La notion de représentativité est un critère d’une induction « valide ». Le nombre d’observations (et donc la taille de l’échantillon), par exemple, contribue à asseoir solidement une généralisation. Néanmoins, l’induction n’est pas un raisonnement logique « pur ». Très concrètement, il faudrait observer tous les corbeaux pour effectivement pouvoir affirmer que « tous les corbeaux ont telle caractéristique ». Observer tous les corbeaux, ça veut dire absolument tous les corbeaux. Y compris les corbeaux qui sont morts. Y compris les corbeaux qui ne sont pas encore nés. Dans le tas, s’il y a un seul corbeau non-noir (et il y en a), cela rend fausse l’affirmation selon laquelle « tous les corbeaux sont noirs ».

Nous pouvons faire cela avec l’affirmation « tous les humains sont mortels » : en fait, nous ne pouvons pas totalement observer la mortalité de tous les humains qui ne sont pas encore morts, et encore moins celle de ceux qui ne sont pas encore nés.

Cette partie de la réflexion est plus complexe et il faut prendre garde à ne pas aboutir à une forme de remise en cause naïve de toute affirmation à prétention générale.
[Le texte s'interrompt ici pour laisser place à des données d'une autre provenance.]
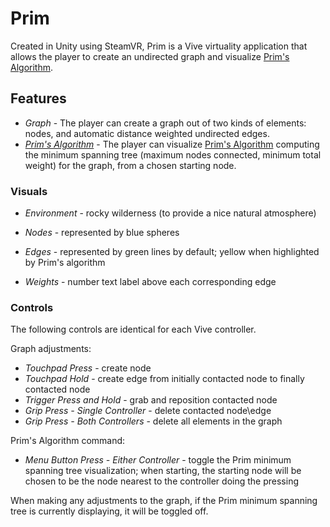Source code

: # Prim

Created in Unity using SteamVR, Prim is a Vive virtuality application that allows the player to create an undirected graph and visualize [Prim's Algorithm](https://en.wikipedia.org/wiki/Prim%27s_algorithm).

## Features

* *Graph* - The player can create a graph out of two kinds of elements: nodes, and automatic distance weighted undirected edges.
* *[Prim's Algorithm](https://en.wikipedia.org/wiki/Prim%27s_algorithm)* - The player can visualize [Prim's Algorithm](https://en.wikipedia.org/wiki/Prim%27s_algorithm) computing the minimum spanning tree (maximum nodes connected, minimum total weight) for the graph, from a chosen starting node.

### Visuals

* *Environment* - rocky wilderness (to provide a nice natural atmosphere)

* *Nodes* - represented by blue spheres
* *Edges* - represented by green lines by default; yellow when highlighted by Prim's algorithm
* *Weights* - number text label above each corresponding edge

### Controls

The following controls are identical for each Vive controller.

Graph adjustments:
* *Touchpad Press* - create node
* *Touchpad Hold* - create edge from initially contacted node to finally contacted node 
* *Trigger Press and Hold* - grab and reposition contacted node
* *Grip Press - Single Controller* - delete contacted node\edge
* *Grip Press - Both Controllers* - delete all elements in the graph

Prim's Algorithm command:
* *Menu Button Press - Either Controller* - toggle the Prim minimum spanning tree visualization; when starting, the starting node will be chosen to be the node nearest to the controller doing the pressing

When making any adjustments to the graph, if the Prim minimum spanning tree is currently displaying, it will be toggled off.
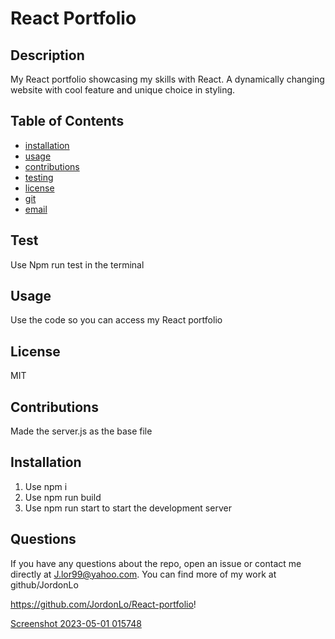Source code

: # React Portfolio
  
  ## Description
  My React portfolio showcasing my skills with React. A dynamically changing website with cool feature and unique choice in styling.
  
  ## Table of Contents
  * [installation](#installation)
  * [usage](#usage)
  * [contributions](#contributions)
  * [testing](#testing)
  * [license](#license)
  * [git](#git)
  * [email](#email)
  
  ## Test
  Use Npm run test in the terminal
  
  ## Usage
  Use the code so you can access my React portfolio

  ## License
  MIT

  ## Contributions
  Made the server.js as the base file

  ## Installation
  1. Use npm i
  2. Use npm run build
  3. Use npm run start to start the development server

  ## Questions
  If you have any questions about the repo, open an issue or contact me directly at J.lor99@yahoo.com. You can find more of my work at github/JordonLo
  
  https://github.com/JordonLo/React-portfolio!
  
  [Screenshot 2023-05-01 015748](https://user-images.githubusercontent.com/113495052/235432216-19f16733-ebc9-4d38-970d-45cc281034e3.png)
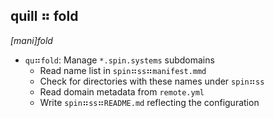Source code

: ## quill ⠶ fold

_[mani]fold_

- `qu`⠶`fold`: Manage `*.spin.systems` subdomains
  - Read name list in `spin`⠶`ss`⠶`manifest.mmd`
  - Check for directories with these names under `spin`⠶`ss`
  - Read domain metadata from `remote.yml`
  - Write `spin`⠶`ss`⠶`README.md` reflecting the configuration
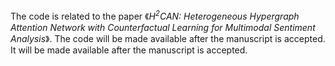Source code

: The code is related to the paper 《*H<sup>2</sup>CAN: Heterogeneous Hypergraph Attention Network with Counterfactual Learning for Multimodal Sentiment Analysis*》. The code will be made available after the manuscript is accepted.
It will be made available after the manuscript is accepted. 
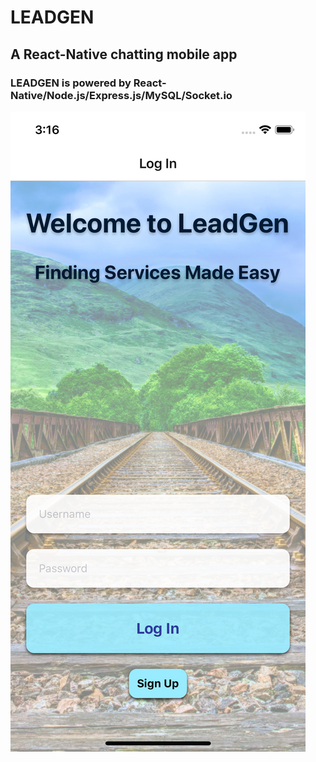 # LEADGEN

## A React-Native chatting mobile app

### LEADGEN is powered by React-Native/Node.js/Express.js/MySQL/Socket.io

![LeadGen-Login](/screenshots/lghome.png)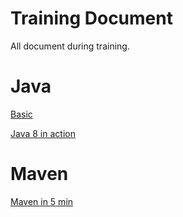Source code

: # Training Document
All document during training.

# Java
[Basic](https://beginnersbook.com/java-tutorial-for-beginners-with-examples/)

[Java 8 in action](https://drive.google.com/file/d/0B3m2BAMbT3C-UDVkUTQzT1hsRFk/view?usp=sharing)

# Maven
[Maven in 5 min](https://maven.apache.org/guides/getting-started/maven-in-five-minutes.html)
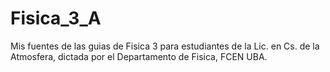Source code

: # Fisica_3_A
Mis fuentes de las guias de Fisica 3 para estudiantes de la Lic. en Cs. de la Atmosfera, dictada por el Departamento de Fisica, FCEN UBA.
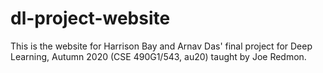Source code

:# dl-project-website

This is the website for Harrison Bay and Arnav Das' final project for Deep Learning, Autumn 2020 (CSE 490G1/543, au20) taught by Joe Redmon.
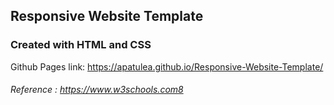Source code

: ## Responsive Website Template

### Created with HTML and CSS 

Github Pages link: https://apatulea.github.io/Responsive-Website-Template/



###### *Reference : https://www.w3schools.com8*






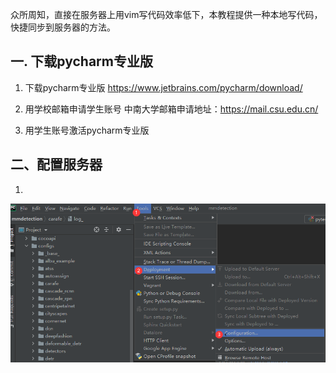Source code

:
众所周知，直接在服务器上用vim写代码效率低下，本教程提供一种本地写代码，快捷同步到服务器的方法。


## 一. 下载pycharm专业版

1. 下载pycharm专业版
https://www.jetbrains.com/pycharm/download/

2. 用学校邮箱申请学生账号
中南大学邮箱申请地址：https://mail.csu.edu.cn/

3. 用学生账号激活pycharm专业版

## 二、配置服务器

1.
![步骤1](docs\images\sftp\1.png)
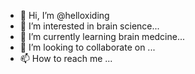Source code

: - 👋 Hi, I’m @helloxiding
- 👀 I’m interested in brain science...
- 🌱 I’m currently learning brain medcine...
- 💞️ I’m looking to collaborate on ...
- 📫 How to reach me ...

<!---
helloxiding/helloxiding is a ✨ special ✨ repository because its `README.md` (this file) appears on your GitHub profile.
You can click the Preview link to take a look at your changes.
--->
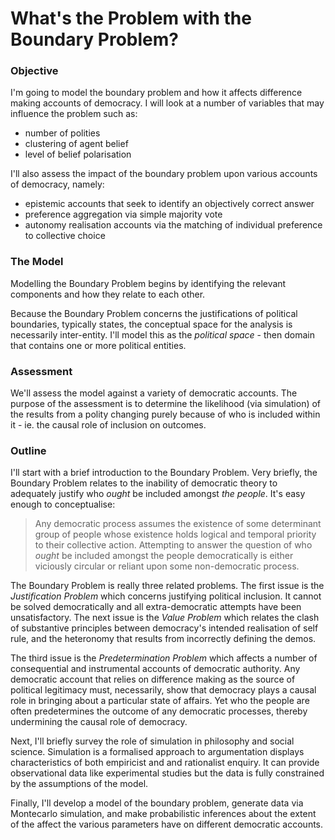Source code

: # What's the Problem with the Boundary Problem?

### Objective

I'm going to model the boundary problem and how it affects difference making accounts of democracy.  I will look at a number of variables that may influence the problem such as:

- number of polities
- clustering of agent belief
- level of belief polarisation

I'll also assess the impact of the boundary problem upon various accounts of democracy, namely:

- epistemic accounts that seek to identify an objectively correct answer
- preference aggregation via simple majority vote
- autonomy realisation accounts via the matching of individual preference to collective choice

### The Model

Modelling the Boundary Problem begins by identifying the relevant components and how they relate to each other.  

Because the Boundary Problem concerns the justifications of political boundaries, typically states, the conceptual space for the analysis is necessarily inter-entity.  I'll model this as the _political space_ - then domain that contains one or more political entities.


### Assessment

We'll assess the model against a variety of democratic accounts.  The purpose of the assessment is to determine the likelihood (via simulation) of the results from a polity changing purely because of who is included within it - ie. the causal role of inclusion on outcomes.


### Outline

I'll start with a brief introduction to the Boundary Problem.  Very briefly, the Boundary Problem relates to the inability of democratic theory to adequately justify who _ought_ be included amongst _the people_.  It's easy enough to conceptualise: 

> Any democratic process assumes the existence of some determinant group of people whose existence holds logical and temporal priority to their collective action.  Attempting to answer the question of who _ought_ be included amongst the people democratically is either viciously circular or reliant upon some non-democratic process.

The Boundary Problem is really three related problems.  The first issue is the _Justification Problem_ which concerns justifying political inclusion.  It cannot be solved democratically and all extra-democratic attempts have been unsatisfactory.  The next issue is the _Value Problem_ which relates the clash of substantive principles between democracy's intended realisation of self rule, and the heteronomy that results from incorrectly defining the demos.

The third issue is the _Predetermination Problem_ which affects a number of consequential and instrumental accounts of democratic authority.  Any democratic account that relies on difference making as the source of political legitimacy must, necessarily, show that democracy plays a causal role in bringing about a particular state of affairs.  Yet who the people are often predetermines the outcome of any democratic processes, thereby undermining the causal role of democracy.

Next, I'll briefly survey the role of simulation in philosophy and social science.  Simulation is a formalised approach to argumentation displays characteristics of both empiricist and and rationalist enquiry.  It can provide observational data like experimental studies but the data is fully constrained by the assumptions of the model.

Finally, I'll develop a model of the boundary problem, generate data via Montecarlo simulation, and make probabilistic inferences about the extent of the affect the various parameters have on different democratic accounts.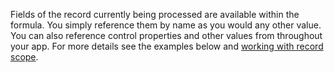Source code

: Fields of the record currently being processed are available within the formula.  You simply reference them by name as you would any other value.  You can also reference control properties and other values from throughout your app.  For more details see the examples below and [working with record scope](../working-with-tables.md#record-scope). 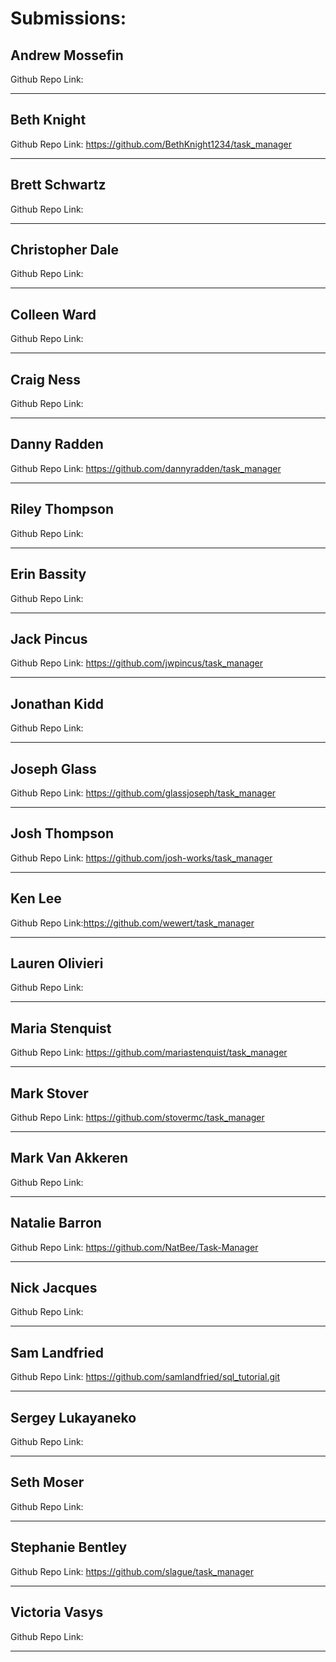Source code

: # Submissions:

## Andrew Mossefin

Github Repo Link:

-----

## Beth Knight

Github Repo Link: https://github.com/BethKnight1234/task_manager

-----

## Brett Schwartz

Github Repo Link:

-----

## Christopher Dale

Github Repo Link:

-----

## Colleen Ward

Github Repo Link:

-----

## Craig Ness

Github Repo Link:

-----

## Danny Radden

Github Repo Link: https://github.com/dannyradden/task_manager

-----

## Riley Thompson

Github Repo Link:

-----

## Erin Bassity

Github Repo Link:

-----

## Jack Pincus

Github Repo Link: https://github.com/jwpincus/task_manager

-----

## Jonathan Kidd

Github Repo Link:

-----

## Joseph Glass

Github Repo Link: https://github.com/glassjoseph/task_manager

-----

## Josh Thompson

Github Repo Link: https://github.com/josh-works/task_manager

-----

## Ken Lee

Github Repo Link:https://github.com/wewert/task_manager

-----

## Lauren Olivieri

Github Repo Link:

-----

## Maria Stenquist

Github Repo Link: https://github.com/mariastenquist/task_manager

-----

## Mark Stover

Github Repo Link: https://github.com/stovermc/task_manager

-----

## Mark Van Akkeren

Github Repo Link:

-----

## Natalie Barron

Github Repo Link: https://github.com/NatBee/Task-Manager

-----

## Nick Jacques

Github Repo Link:

-----

## Sam Landfried

Github Repo Link: https://github.com/samlandfried/sql_tutorial.git

-----

## Sergey Lukayaneko

Github Repo Link:

-----

## Seth Moser

Github Repo Link:

-----

## Stephanie Bentley

Github Repo Link: https://github.com/slague/task_manager

-----

## Victoria Vasys

Github Repo Link:

-----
Ces réflexions nous montrent simplement le caractère « faillible » d’une généralisation et par conséquent l’importance de sans cesse requestionner les faits particuliers, les observations spécifiques, et ce dans leurs contextes.

Application cadrée (imaginée ou réelle)

A la suite de ces réflexions, plusieurs prolongements seraient intéressants. On pourrait délimiter un sujet (et un « angle ») spécifique avec les élèves, de manière un peu plus complexe. Par exemple : à quel âge un individu obtient-il son CESS en Belgique francophone. Comment peut-on observer cela ? A-t-on accès à des données relatives à la population ? On peut ensuite appliquer avec eux des outils statistiques plus poussés qu’une moyenne simple, comme la variance, l’écart-type, etc.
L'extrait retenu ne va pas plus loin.